Desde entonces, ella afirmaba gozar la vida más que nunca, lejos de las deudas que ya había pagado y de las habladurías de la gente. Algo que ya no le importaba. Pensaba que estaba en la cima del mundo entre viajes y más lujos, pero no tardaría en tocar fondo nuevamente. Como ya le había pasado, la tragedia se haría presente al ser una de las únicas constantes de la vida. Se encontraba en un pueblo de Burgos y conoció a Marcos, un hombre de la localidad. Una de las aspiraciones que tienen las trabajadoras sexuales es conocer a alguien adinerado que las pueda sacar de esa vida. Sonia fue más allá. Prometió amor y compromiso, pero sabía que no lo daría. Solo buscaba sacarle dinero a aquel hombre para proseguir su vida en su próximo destino.
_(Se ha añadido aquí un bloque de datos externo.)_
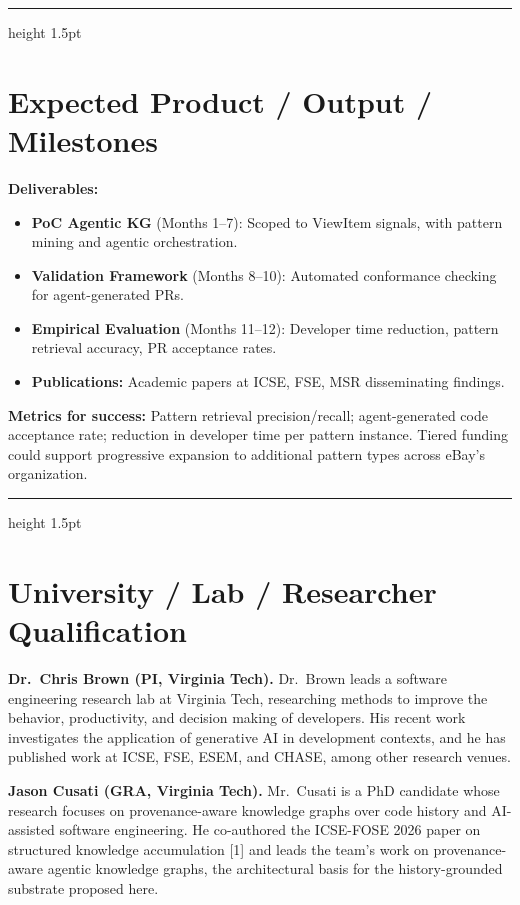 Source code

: \documentclass[11pt, letterpaper]{article}
\newcommand{\ehr}{{\color{gray!60}\hrule height 1.5pt}}
\begin{document}
\ehr

\section*{Expected Product / Output / Milestones}
\label{sec:output}

\textbf{Deliverables:}
\begin{itemize}
    \item \textbf{PoC Agentic KG} (Months 1--7): Scoped to ViewItem signals, with pattern mining and agentic orchestration.
    \item \textbf{Validation Framework} (Months 8--10): Automated conformance checking for agent-generated PRs.
    \item \textbf{Empirical Evaluation} (Months 11--12): Developer time reduction, pattern retrieval accuracy, PR acceptance rates.
    \item \textbf{Publications:} Academic papers at ICSE, FSE, MSR disseminating findings.
\end{itemize}

\textbf{Metrics for success:} Pattern retrieval precision/recall; agent-generated code acceptance rate; reduction in developer time per pattern instance. Tiered funding could support progressive expansion to additional pattern types across eBay's organization.

\ehr

\section*{University / Lab / Researcher Qualification}
\label{sec:qualification}

\textbf{Dr.~Chris Brown (PI, Virginia Tech).} Dr.~Brown leads a software engineering research lab at Virginia Tech, researching methods to improve the behavior, productivity, and decision making of developers. His recent work investigates the application of generative AI in development contexts, and he has published work at ICSE, FSE, ESEM, and CHASE, among other research venues.

\textbf{Jason Cusati (GRA, Virginia Tech).} Mr.~Cusati is a PhD candidate whose research focuses on provenance-aware knowledge graphs over code history and AI-assisted software engineering. He co-authored the ICSE-FOSE 2026 paper on structured knowledge accumulation [1] and leads the team's work on provenance-aware agentic knowledge graphs, the architectural basis for the history-grounded substrate proposed here.
\end{document}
Marcos no lo soportó, la persiguió, acompañado por la policía, hasta dejarla en un pasillo sin salida. “Me decían estafadora, pero yo solo hacía mi vida. Sabes cómo es esto. No le pedía dinero, él me lo daba porque quería. Pero le iban a creer y a mí me iban a botar”. Al verse encerrada, finalmente, regresó a Bolivia con el poco dinero que tenía ahorrado. Abrió una pequeña tienda que tampoco le da para mantener el estilo de vida que ella tenía antes. Hoy, mientras recuerda el momento en el que negó definitivamente la necesidad y buscó el lujo, producto del devenir de sucesos que son comunes a toda una generación, aquella lejana noche en La Sirena, se plantea si aún podría volver a España y comenzar de nuevo en el negocio. Después de todo, “aún estoy joven y guapa”. Pero los años, como ella misma resalta después, dan marcas que van deformándonos hasta hacernos irreconocibles. Las huellas que dejan se cargan como moretones en el cuerpo, producto de las palizas de la vida. Una de ellas, la que vivió Sonia cuando fue en busca de aventura europea y le dio un giro completo a su vida. El mismo que muchos de sus contemporáneos tuvieron que hacer, en inicio por necesidad, aunque detrás siempre tuvieron algo de codicia. Atraída, toda ella, por el canto de sirenas que los incitaba a ir por más.
1 Este es un seudónimo empleado para proteger la identidad de la persona.